No. These are the generic perils of installing any software with Internet access. The same thing happened to me with two non-root applications a couple of months back – Google Music and the Foscam viewer ActiveX plugin. The first being a bug in the pinning of a song, the second a configuration issue with a camera.
This is a simple mistake that there was no code to catch because single-sourced downloads are so freaking unreliable and the accepted method of software distribution is download, if it’s broke re-download, repeat until it’s right.
The real problems
In this scenario, because the MD5 file was invalid even perfectly good ROM downloads were being marked as bad and thrown away. There was no download attempt counter to stop after x number of downloads, and there was no notification if you did not have the TV turned to the channel the Chromecast was on that anything was happening.
Unless you had network monitoring software, the chances that you would ever know a malfunctioning device was eating up all the bandwidth was when you got a call from Comcast.
I’m going to jump back on my BitTorrent distribution bandwagon again … as a note I swear I didn’t manufacture this issue just to attempt to sell the point of the article I wrote on Monday and published on Tuesday regarding this.
In the single source distribution method used when a download fails the entire file needs to be downloaded again. For example in this 104 megabyte ROM if something right at the start of the ROM failed – a CRC-32 failure (it is possible to get a CRC-32 match and still not have the correct data,) then the rest of the 104 megabytes is still going to be downloaded.

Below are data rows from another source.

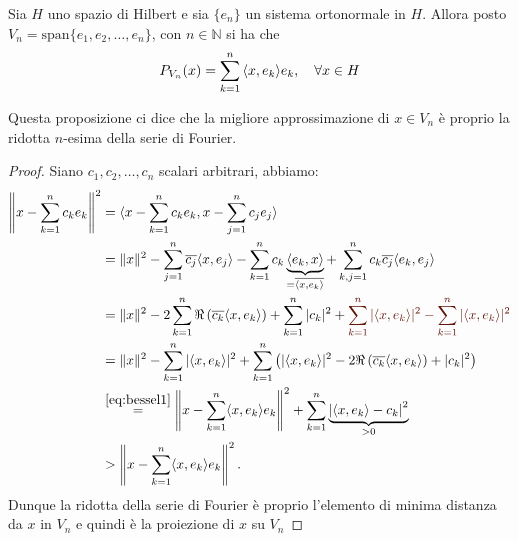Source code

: \begin{proposition}\label{prop:2-45}
    Sia \(H\) uno spazio di Hilbert e sia \(\{e_{n}\} \) un sistema ortonormale
    in \(H\). Allora posto \(V_{n} = \mathrm{span}\{e_{1}, e_{2}, \dots, e_{n}\}\), con
    \(n \in \mathbb{N}\) si ha che 
    \[
      P_{V_{n}} {(x)} = \sum_{k=1}^{n} {\left\langle x, e_{k}\right\rangle} e_{k}, \quad \forall x
      \in H 
    \]
\end{proposition}
\begin{remark}
    Questa proposizione ci dice che la migliore approssimazione di \(x \in
    V_{n}\) è proprio la ridotta \(n\)-esima della serie di Fourier.
\end{remark}
\begin{proof}
    Siano \(c_{1}, c_{2}, \dots, c_{n}\) scalari arbitrari, abbiamo:
    \[
    \begin{aligned}
        \left\| x - \sum_{k=1}^{n} c_{k} e_{k} \right\|^2 
        &= \langle x - \sum_{k=1}^{n} c_{k} e_{k}, x - \sum_{j=1}^{n} c_{j} e_{j} \rangle \\
        &= \|x\|^2 - \sum_{j=1}^{n} \overline{c_{j}} \langle x, e_{j} \rangle 
           - \sum_{k=1}^{n} c_{k} \underbrace{\langle e_{k}, x \rangle}_{= \overline{\langle x, e_{k} \rangle}} 
           + \sum_{k,j=1}^{n} c_{k} \overline{c_{j}} \langle e_{k}, e_{j} \rangle \\
        &= \|x\|^2 - 2 \sum_{k=1}^{n} \Re \left( \overline{c_{k}} \langle x, e_{k} \rangle \right) 
           + \sum_{k=1}^{n} |c_{k}|^2 + \color{Sepia}  \sum_{k=1}^{n} |\langle x, e_{k} \rangle|^2 
           - \sum_{k=1}^{n} |\langle x, e_{k} \rangle|^2 \\
        &= \|x\|^2 - \sum_{k=1}^{n} |\langle x, e_{k} \rangle|^2 
           + \sum_{k=1}^{n} \left( |\langle x, e_k \rangle|^2 
           - 2 \Re \left( \overline{c_{k}} \langle x, e_{k} \rangle \right) + |c_{k}|^2 \right) \\
        &\overset{\eqref{eq:bessel1}}{=} \left\| x - \sum_{k=1}^{n} \langle x, e_{k} \rangle e_{k} \right\|^2 
           + \sum_{k=1}^{n} \underbrace{\left| \langle x, e_{k} \rangle - c_{k} \right|^2}_{> 0} \\
        &> \left\| x - \sum_{k=1}^{n} \langle x, e_{k} \rangle e_{k} \right\|^2.
    \end{aligned}
    \]
    Dunque la ridotta della serie di Fourier è proprio l'elemento di minima
    distanza da \(x\) in \(V_{n}\) e quindi è la proiezione di \(x\) su
    \(V_{n}\)
\end{proof}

The much more robust MD5 mechanism scanning kicks in and can detect whether the signature of the whole file is correct, and if it’s not you discard and start again. So in that scenario we’ve got at least 208 megabytes downloaded to get the correct 104 megabyte file.
In the multi-source BitTorrent distribution model let’s say the first part of the file got messed up somehow during transportation. At the end of the transfer the client goes through and verifies that everything looks ok. In this case we’ve got a couple of bad areas of data. Rather than throwing away 104 megabytes of work we simply re-request the areas of bad data, replace them, bam. a two-kilobyte bad block can be replaced without downloading 104MB.
Assuming there is a valid reason to stick to the single-point distribution model which in this case cost them for 6.5 terabytes of bandwidth charges and cost some users overage fees, turn off auto updates on any device you are not checking regularly. Email notification options would have also given most people an indication that this was an issue.
If you’re not watching your device’s data usage on some sort of monitoring console, unplug it when you’re not using it.
Perhaps more caffeine and closer monitoring of the bandwidth used during the initial distribution rollouts would have helped, but I’m not here to bash people who give me free software to play with that makes my Chromecast better.
But really, sticking a BitTorrent downloader (doesn’t even have to seed,) in the update logic would have saved the day.
Imagine the usage if they’d done a full rollout.